- Data supplied

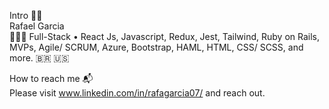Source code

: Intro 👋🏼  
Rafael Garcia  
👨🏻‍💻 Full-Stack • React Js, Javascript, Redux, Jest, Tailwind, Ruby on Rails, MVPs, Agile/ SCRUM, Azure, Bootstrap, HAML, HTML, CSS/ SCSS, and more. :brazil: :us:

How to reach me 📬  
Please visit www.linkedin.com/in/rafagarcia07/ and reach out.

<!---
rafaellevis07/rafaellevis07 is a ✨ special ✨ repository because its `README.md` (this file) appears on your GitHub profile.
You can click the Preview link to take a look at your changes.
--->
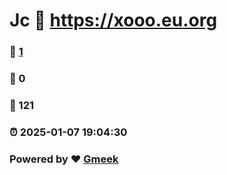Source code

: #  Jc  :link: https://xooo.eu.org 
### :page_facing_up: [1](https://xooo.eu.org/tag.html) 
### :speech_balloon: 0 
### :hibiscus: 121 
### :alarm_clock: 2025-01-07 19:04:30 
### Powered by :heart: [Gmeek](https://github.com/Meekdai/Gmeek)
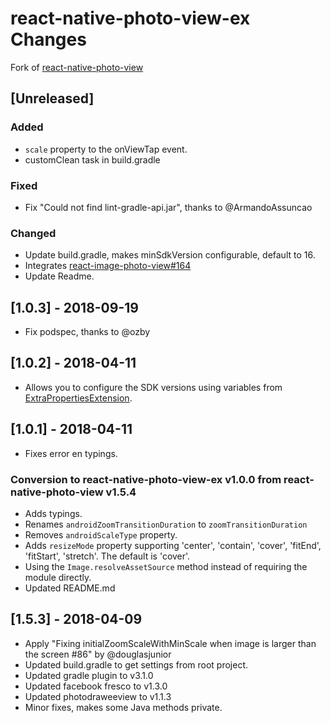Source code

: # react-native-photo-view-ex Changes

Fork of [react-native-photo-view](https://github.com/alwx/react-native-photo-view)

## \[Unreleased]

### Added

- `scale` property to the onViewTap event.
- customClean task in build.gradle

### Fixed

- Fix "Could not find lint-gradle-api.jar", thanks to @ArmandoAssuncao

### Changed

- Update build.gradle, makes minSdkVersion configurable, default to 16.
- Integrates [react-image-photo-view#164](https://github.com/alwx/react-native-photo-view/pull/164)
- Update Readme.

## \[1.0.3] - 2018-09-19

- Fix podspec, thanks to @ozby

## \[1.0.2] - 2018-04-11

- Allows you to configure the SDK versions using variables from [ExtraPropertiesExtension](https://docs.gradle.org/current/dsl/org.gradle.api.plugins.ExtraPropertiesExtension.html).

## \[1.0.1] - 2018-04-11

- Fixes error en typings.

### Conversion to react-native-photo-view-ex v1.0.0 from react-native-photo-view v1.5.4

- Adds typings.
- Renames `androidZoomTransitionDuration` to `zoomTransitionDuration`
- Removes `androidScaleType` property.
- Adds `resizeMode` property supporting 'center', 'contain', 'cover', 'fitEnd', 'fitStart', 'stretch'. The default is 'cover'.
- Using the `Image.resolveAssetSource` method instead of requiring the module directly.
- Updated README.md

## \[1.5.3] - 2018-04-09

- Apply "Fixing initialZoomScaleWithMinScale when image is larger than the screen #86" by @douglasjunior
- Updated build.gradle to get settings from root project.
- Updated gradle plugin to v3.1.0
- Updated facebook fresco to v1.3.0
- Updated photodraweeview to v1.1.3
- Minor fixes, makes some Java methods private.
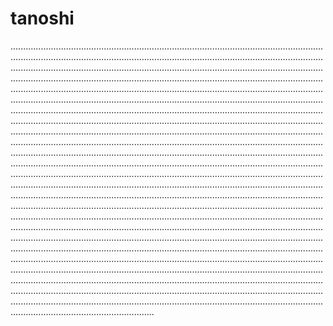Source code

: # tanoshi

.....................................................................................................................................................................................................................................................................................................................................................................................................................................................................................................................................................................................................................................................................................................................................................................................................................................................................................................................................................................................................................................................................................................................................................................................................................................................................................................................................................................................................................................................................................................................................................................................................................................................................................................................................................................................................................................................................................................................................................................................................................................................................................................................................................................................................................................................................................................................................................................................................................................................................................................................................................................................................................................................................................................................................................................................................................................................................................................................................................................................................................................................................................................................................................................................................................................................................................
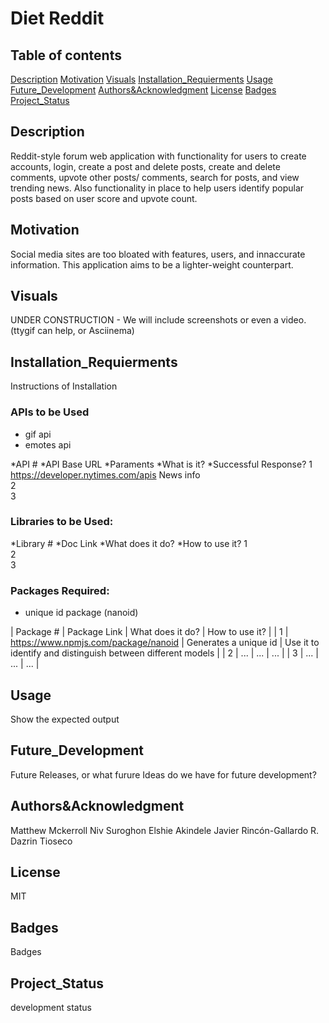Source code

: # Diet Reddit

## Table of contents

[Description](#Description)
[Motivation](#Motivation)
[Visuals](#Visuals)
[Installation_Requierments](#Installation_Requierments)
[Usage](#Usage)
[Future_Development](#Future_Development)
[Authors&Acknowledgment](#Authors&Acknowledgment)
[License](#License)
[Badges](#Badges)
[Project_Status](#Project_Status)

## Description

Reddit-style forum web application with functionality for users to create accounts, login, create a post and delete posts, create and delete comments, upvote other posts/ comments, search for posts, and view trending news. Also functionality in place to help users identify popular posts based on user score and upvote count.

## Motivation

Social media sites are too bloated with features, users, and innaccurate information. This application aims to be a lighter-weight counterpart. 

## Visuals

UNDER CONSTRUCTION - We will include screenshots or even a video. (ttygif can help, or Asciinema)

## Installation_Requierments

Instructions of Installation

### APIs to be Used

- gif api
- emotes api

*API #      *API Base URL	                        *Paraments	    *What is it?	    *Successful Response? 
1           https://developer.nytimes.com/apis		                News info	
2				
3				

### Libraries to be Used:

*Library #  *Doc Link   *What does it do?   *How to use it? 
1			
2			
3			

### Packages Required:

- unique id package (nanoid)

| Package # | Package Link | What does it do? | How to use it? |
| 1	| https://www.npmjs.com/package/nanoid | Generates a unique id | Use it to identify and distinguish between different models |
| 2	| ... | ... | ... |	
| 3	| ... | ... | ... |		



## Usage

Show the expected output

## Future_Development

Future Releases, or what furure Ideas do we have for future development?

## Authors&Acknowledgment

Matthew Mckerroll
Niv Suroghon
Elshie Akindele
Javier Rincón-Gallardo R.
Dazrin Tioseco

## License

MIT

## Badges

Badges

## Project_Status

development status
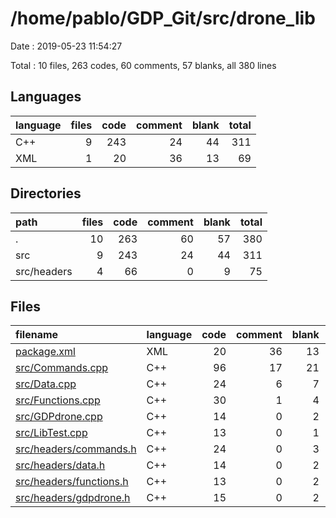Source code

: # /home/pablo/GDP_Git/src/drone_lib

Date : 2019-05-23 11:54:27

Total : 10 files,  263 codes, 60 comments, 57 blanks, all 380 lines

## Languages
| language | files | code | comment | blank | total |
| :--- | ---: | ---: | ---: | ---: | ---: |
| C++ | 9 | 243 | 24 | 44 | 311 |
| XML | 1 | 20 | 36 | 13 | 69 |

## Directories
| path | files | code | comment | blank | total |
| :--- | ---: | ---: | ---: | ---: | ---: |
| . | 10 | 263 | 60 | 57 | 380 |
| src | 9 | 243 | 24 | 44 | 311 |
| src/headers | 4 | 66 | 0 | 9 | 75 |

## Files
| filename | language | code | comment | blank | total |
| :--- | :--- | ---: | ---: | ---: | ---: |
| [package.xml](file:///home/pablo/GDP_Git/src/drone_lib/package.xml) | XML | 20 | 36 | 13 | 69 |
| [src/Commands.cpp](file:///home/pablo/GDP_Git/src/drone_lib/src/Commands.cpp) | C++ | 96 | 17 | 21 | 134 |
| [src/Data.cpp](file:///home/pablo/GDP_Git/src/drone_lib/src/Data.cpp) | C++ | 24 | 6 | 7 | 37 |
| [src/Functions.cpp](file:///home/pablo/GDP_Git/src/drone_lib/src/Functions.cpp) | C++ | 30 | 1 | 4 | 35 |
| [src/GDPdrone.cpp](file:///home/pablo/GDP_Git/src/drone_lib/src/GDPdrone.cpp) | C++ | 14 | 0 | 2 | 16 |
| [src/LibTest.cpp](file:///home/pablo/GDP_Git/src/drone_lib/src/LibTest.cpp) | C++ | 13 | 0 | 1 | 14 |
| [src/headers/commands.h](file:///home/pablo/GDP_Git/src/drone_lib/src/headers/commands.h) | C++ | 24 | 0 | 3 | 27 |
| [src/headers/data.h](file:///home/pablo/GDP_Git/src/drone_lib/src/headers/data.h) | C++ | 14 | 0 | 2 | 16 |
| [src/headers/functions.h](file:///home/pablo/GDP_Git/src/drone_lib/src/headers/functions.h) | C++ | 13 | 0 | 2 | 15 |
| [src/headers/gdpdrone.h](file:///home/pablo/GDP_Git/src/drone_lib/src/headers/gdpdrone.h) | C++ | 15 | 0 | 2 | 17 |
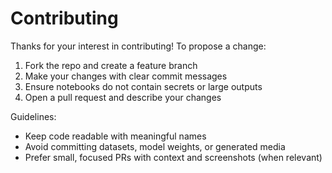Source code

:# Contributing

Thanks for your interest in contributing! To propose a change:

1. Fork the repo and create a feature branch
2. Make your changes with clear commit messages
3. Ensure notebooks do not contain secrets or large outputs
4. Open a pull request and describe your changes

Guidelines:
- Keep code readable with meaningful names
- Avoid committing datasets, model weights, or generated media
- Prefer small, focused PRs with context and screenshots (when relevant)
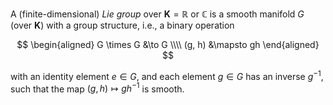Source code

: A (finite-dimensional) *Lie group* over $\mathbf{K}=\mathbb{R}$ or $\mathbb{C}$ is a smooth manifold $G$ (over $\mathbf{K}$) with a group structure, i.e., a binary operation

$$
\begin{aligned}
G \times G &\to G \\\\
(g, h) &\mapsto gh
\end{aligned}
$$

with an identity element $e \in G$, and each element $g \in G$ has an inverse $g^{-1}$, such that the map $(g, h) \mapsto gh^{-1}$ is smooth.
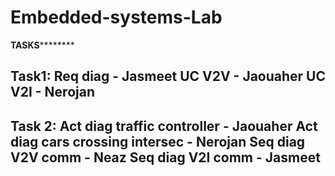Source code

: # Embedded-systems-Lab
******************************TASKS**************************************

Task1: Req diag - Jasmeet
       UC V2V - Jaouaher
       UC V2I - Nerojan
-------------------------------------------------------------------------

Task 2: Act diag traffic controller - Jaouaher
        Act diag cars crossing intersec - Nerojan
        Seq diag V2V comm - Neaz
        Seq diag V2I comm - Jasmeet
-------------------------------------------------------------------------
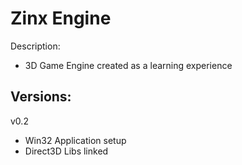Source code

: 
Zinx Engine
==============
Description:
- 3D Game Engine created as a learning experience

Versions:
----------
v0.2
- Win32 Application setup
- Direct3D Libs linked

- Task to complete
All that should be returned is the run of lines from the start of the entries above to the line bearing "## \[1.0.1] - 2018-04-11", each exact, with pictures omitted.

- Answer
Source code

: Intro 👋🏼  
Rafael Garcia  
👨🏻‍💻 Full-Stack • React Js, Javascript, Redux, Jest, Tailwind, Ruby on Rails, MVPs, Agile/ SCRUM, Azure, Bootstrap, HAML, HTML, CSS/ SCSS, and more. :brazil: :us:

How to reach me 📬  
Please visit www.linkedin.com/in/rafagarcia07/ and reach out.

<!---
rafaellevis07/rafaellevis07 is a ✨ special ✨ repository because its `README.md` (this file) appears on your GitHub profile.
You can click the Preview link to take a look at your changes.
--->
Source code

: #  Jc  :link: https://xooo.eu.org 
### :page_facing_up: [1](https://xooo.eu.org/tag.html) 
### :speech_balloon: 0 
### :hibiscus: 121 
### :alarm_clock: 2025-01-07 19:04:30 
### Powered by :heart: [Gmeek](https://github.com/Meekdai/Gmeek)
Source code

: # react-native-photo-view-ex Changes

Fork of [react-native-photo-view](https://github.com/alwx/react-native-photo-view)

## \[Unreleased]

### Added

- `scale` property to the onViewTap event.
- customClean task in build.gradle

### Fixed

- Fix "Could not find lint-gradle-api.jar", thanks to @ArmandoAssuncao

### Changed

- Update build.gradle, makes minSdkVersion configurable, default to 16.
- Integrates [react-image-photo-view#164](https://github.com/alwx/react-native-photo-view/pull/164)
- Update Readme.

## \[1.0.3] - 2018-09-19

- Fix podspec, thanks to @ozby

## \[1.0.2] - 2018-04-11

- Allows you to configure the SDK versions using variables from [ExtraPropertiesExtension](https://docs.gradle.org/current/dsl/org.gradle.api.plugins.ExtraPropertiesExtension.html).

## \[1.0.1] - 2018-04-11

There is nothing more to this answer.